**Task brief**
The answer consists of one number: how many lines of the data below include the string "from".

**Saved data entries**
Start of Block

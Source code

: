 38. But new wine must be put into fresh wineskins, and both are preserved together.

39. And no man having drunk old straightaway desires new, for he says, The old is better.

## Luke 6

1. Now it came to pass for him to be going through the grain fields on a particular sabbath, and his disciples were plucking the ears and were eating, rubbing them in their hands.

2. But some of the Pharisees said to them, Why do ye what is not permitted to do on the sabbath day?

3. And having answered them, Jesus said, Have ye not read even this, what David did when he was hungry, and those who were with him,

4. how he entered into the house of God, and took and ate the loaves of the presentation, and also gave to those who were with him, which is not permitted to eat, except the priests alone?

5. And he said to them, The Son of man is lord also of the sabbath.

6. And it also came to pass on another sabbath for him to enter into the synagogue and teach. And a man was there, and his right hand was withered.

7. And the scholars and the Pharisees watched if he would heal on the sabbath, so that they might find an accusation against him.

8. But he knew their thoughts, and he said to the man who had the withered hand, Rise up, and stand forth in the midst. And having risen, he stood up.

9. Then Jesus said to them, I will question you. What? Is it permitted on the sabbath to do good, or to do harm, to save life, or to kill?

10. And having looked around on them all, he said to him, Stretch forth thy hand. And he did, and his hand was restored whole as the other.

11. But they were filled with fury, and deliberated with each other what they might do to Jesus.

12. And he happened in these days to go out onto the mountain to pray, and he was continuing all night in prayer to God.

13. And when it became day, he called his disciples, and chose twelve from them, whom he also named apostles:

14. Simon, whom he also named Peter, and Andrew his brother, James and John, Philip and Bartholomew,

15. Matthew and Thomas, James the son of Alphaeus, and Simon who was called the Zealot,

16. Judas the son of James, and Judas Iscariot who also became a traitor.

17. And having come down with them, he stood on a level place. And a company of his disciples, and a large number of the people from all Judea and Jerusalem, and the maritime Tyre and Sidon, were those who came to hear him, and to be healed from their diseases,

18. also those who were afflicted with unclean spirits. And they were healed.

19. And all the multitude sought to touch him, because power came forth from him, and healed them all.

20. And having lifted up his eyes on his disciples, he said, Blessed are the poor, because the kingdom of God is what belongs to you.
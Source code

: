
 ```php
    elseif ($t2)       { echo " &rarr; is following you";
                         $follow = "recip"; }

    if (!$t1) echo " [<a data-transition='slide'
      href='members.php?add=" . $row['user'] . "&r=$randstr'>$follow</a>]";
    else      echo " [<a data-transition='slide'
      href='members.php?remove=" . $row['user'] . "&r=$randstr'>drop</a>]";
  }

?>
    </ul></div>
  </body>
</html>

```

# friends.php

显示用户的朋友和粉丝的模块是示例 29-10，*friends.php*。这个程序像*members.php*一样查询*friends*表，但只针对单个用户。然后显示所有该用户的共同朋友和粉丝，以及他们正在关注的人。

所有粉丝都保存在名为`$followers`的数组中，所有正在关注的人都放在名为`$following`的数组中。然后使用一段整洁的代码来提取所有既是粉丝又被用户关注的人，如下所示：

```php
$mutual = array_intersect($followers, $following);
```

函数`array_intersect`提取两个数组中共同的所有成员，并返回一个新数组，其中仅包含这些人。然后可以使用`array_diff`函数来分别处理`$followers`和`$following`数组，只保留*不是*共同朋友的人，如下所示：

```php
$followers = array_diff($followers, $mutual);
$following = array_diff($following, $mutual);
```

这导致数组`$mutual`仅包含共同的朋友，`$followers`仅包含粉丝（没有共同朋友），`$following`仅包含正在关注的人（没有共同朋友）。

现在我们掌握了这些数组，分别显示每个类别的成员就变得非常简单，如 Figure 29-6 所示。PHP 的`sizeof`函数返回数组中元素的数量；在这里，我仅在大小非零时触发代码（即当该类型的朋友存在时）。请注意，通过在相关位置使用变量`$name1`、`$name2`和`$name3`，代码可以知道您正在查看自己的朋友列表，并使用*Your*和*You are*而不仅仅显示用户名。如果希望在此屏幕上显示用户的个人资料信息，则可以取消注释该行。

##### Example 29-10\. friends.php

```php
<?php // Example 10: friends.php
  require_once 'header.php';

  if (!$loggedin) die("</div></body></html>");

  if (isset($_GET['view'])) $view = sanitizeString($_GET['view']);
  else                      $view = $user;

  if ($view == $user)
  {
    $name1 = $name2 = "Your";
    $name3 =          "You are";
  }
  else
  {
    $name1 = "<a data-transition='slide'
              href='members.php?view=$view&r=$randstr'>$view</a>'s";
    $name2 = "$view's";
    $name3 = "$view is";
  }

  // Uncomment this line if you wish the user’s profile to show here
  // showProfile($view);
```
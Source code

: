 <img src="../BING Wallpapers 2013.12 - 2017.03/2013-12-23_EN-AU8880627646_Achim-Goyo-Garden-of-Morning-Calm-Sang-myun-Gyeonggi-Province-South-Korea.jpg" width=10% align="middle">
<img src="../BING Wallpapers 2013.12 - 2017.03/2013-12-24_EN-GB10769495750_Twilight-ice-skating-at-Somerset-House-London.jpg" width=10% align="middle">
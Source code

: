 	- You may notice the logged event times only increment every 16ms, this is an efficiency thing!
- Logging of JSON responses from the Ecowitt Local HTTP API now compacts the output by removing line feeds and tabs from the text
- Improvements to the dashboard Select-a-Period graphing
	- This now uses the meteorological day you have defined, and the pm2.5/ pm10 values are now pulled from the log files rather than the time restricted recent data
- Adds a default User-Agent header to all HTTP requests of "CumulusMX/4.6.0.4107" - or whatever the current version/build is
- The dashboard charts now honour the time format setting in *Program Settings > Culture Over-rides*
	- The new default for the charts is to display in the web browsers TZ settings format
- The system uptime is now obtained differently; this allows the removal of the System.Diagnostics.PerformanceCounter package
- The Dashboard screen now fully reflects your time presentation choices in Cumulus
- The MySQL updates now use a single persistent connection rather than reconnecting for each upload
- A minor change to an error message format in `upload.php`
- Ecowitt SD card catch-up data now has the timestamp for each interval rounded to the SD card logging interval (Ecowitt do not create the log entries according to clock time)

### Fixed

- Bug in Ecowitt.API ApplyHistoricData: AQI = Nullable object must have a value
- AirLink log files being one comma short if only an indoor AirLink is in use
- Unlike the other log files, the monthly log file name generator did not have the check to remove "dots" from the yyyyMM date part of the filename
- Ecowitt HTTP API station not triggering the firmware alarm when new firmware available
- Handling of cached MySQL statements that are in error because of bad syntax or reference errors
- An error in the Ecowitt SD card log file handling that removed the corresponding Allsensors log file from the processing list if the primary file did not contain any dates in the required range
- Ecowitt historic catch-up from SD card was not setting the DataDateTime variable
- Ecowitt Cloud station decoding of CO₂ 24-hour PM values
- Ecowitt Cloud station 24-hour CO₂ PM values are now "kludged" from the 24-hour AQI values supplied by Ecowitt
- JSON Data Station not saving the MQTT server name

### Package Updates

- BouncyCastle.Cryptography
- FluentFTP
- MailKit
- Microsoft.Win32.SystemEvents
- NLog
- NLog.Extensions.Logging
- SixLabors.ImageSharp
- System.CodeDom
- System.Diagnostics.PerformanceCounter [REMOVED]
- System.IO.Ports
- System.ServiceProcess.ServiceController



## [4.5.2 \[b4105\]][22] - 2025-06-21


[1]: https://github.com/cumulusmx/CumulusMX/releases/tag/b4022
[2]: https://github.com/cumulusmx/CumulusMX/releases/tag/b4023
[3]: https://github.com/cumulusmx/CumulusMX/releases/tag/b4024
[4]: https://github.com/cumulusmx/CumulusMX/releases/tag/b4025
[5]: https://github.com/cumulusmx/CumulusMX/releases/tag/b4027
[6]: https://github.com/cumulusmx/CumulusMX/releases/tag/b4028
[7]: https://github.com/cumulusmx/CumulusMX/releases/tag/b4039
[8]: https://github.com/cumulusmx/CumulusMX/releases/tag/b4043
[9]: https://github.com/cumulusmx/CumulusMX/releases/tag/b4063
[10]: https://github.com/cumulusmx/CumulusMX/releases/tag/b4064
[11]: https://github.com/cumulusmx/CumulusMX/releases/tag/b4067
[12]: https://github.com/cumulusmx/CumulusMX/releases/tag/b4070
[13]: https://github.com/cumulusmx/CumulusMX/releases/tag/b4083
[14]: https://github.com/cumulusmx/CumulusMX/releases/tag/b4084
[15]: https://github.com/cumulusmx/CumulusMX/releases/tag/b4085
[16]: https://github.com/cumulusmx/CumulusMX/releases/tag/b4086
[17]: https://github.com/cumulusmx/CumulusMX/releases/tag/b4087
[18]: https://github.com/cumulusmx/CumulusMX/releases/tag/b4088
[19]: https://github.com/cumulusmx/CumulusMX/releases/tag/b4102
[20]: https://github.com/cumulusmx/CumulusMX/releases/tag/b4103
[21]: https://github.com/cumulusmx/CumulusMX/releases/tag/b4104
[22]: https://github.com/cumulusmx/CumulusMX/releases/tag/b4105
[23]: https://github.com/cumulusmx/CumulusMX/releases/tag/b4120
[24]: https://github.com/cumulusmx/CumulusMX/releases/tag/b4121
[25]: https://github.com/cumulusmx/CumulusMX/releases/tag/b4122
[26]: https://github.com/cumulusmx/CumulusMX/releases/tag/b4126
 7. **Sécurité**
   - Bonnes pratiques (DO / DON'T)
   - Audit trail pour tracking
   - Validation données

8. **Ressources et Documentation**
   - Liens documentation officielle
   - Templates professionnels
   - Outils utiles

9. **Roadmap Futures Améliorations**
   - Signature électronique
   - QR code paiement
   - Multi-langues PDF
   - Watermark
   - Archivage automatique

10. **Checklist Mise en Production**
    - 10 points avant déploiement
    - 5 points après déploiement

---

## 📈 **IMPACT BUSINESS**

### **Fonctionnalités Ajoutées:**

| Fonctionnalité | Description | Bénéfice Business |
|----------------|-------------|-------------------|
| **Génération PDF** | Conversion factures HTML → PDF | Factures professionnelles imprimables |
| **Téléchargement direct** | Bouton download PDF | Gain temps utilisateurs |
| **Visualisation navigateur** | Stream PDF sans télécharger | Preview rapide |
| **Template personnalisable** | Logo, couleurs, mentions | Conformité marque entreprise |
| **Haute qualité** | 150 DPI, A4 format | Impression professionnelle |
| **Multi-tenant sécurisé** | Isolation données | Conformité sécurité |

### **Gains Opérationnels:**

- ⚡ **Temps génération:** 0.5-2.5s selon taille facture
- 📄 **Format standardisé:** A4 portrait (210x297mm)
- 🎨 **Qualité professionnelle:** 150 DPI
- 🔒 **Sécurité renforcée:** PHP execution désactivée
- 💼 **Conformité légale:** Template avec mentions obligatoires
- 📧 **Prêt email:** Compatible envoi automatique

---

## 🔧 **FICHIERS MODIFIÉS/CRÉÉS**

End of Block

**Solution for this problem**
9